Every player is gone except for one: Hakim Warrick.
It wouldn't surprise the fourth-year Grizzlies forward if he was forgotten from that team altogether, however. "That's been the case my whole career," Warrick says. "Just going back to high school and not really being a big name or anything like that and coming in to college and not being a big name. I've had to wait my turn."
Hardly a national recruit in high school coming out of Philadelphia, Warrick was offered a scholarship at the last minute when Syracuse's prize recruit, Julius Hodge, picked N.C. State over the Orange.
Despite winning the national championship as a sophomore, being named second-team All-American as a junior and first-team as a senior, Warrick slipped to No. 19 in the draft and occupied the "last man standing in the Green Room" status.
His NBA career has followed in similar somewhat slighted fashion. Warrick has just 82 starts in 297 career games. Despite his limited playing time, he still averages a respectable 10.1 points and 4.3 rebounds per game for his career. Even with the lack of burn, he's still had a better career than a handful of guys picked before him. (Does Yaroslav Korolev ring a bell?)
If Warrick has proved anything over the years, it's that if you give him an opportunity, he'll produce.
That's what happened when he transferred from University City High School in Philly to Friends' Central in the suburbs, going from an unknown kid with the nickname "Skinny" to a Division I prospect. The same thing occurred at Syracuse when he burst into the starting lineup in place of a senior forward after the second game of the season.
"One thing I learned from my high school and college years was that, once you get that chance to play, you got to be ready to play no matter what," Warrick says.
His per-48 minute career stat line is 22.5 points and 9.6 rebounds per game. At the beginning of the 2006-07 season, when Pau Gasol was sidelined with a foot injury, Warrick routinely dropped 20 in the Spaniard's absence. His reward? Bench duty when Gasol got healthy. When Gasol was traded to the Lakers the following season, again Warrick got the starting nod to close out the year. His reward?
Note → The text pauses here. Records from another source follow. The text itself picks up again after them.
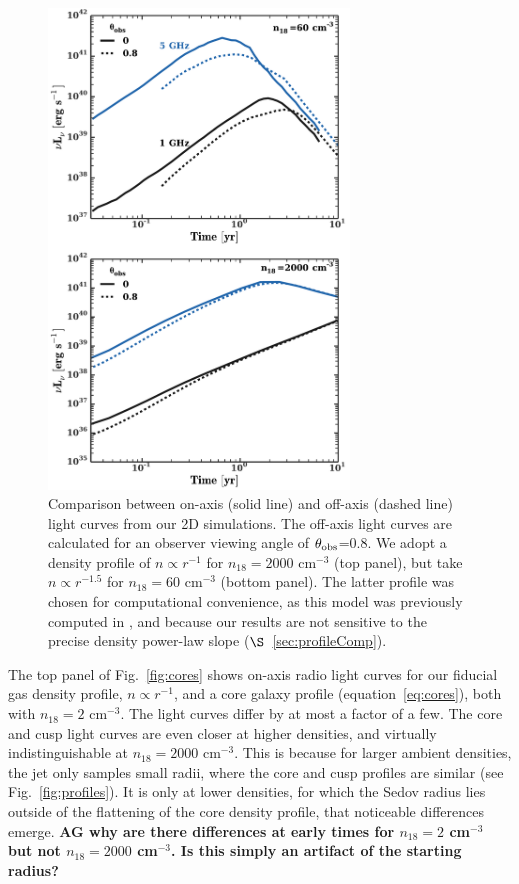 \documentclass[usenatbib,fleqn]{mnras}
\begin{document}
\begin{figure}
\includegraphics[width=8cm]{on_off.pdf}
\caption{\label{fig:onOff} Comparison between on-axis (solid line) and
  off-axis (dashed line) light curves from our 2D simulations.  The
  off-axis light curves are calculated for an observer viewing angle
  of $\theta_{\rm obs}$=0.8.  We adopt a density profile of $n\propto
  r^{-1}$ for $n_{18}=2000$ cm$^{-3}$ (top panel), but take $n\propto
  r^{-1.5}$ for $n_{18}=60$ cm$^{-3}$ (bottom panel).  The latter
  profile was chosen for computational convenience, as this model was
  previously computed in \citet{Mimica+2015}, and because our results
  are not sensitive to the precise density power-law slope
  ($\S$~\ref{sec:profileComp}).}
\end{figure}

\label{sec:profileComp}
The top panel of Fig.~\ref{fig:cores} shows on-axis radio light curves
for our fiducial gas density profile, $n\propto r^{-1}$, and a core
galaxy profile (equation~\ref{eq:cores}), both with $n_{18}=2$
cm$^{-3}$.  The light curves differ by at most a factor of a few. The
core and cusp light curves are even closer at higher densities, and
virtually indistinguishable at $n_{18}=2000$ cm$^{-3}$. This is
because for larger ambient densities, the jet only samples small
radii, where the core and cusp profiles are similar (see
Fig.~\ref{fig:profiles}). It is only at lower densities, for which the
Sedov radius lies outside of the flattening of the core density
profile, that noticeable differences emerge. {\bf AG why are there
  differences at early times for $n_{18}=2$ cm$^{-3}$ but not
  $n_{18}=2000$ cm$^{-3}$. Is this simply an artifact of the starting
  radius?}
\end{document}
Back to the pine when Memphis brought in rookie big men Darrell Arthur and Pau's younger brother, Marc Gasol.
"It's funny," Warrick says. "I feel like a 10-year vet in my fourth year in the league."
Other than his wizard-like beard that sometimes sprouts 5-6 inches out from his chin, there's nothing remotely old about Warrick's game. The 26-year-old runs the floor like a gazelle and has springs for legs.
The premature aging he feels may come from the combination of five head coaches in four years and a roster that features seven players under 25.
"In order to win games and get in the playoffs, look at the teams [that are there]," Warrick says. "They've been with each other for a long time and they concentrate on trying to gel and get through the battles instead of trying to learn the offense and trying to learn new teammates and a new coach."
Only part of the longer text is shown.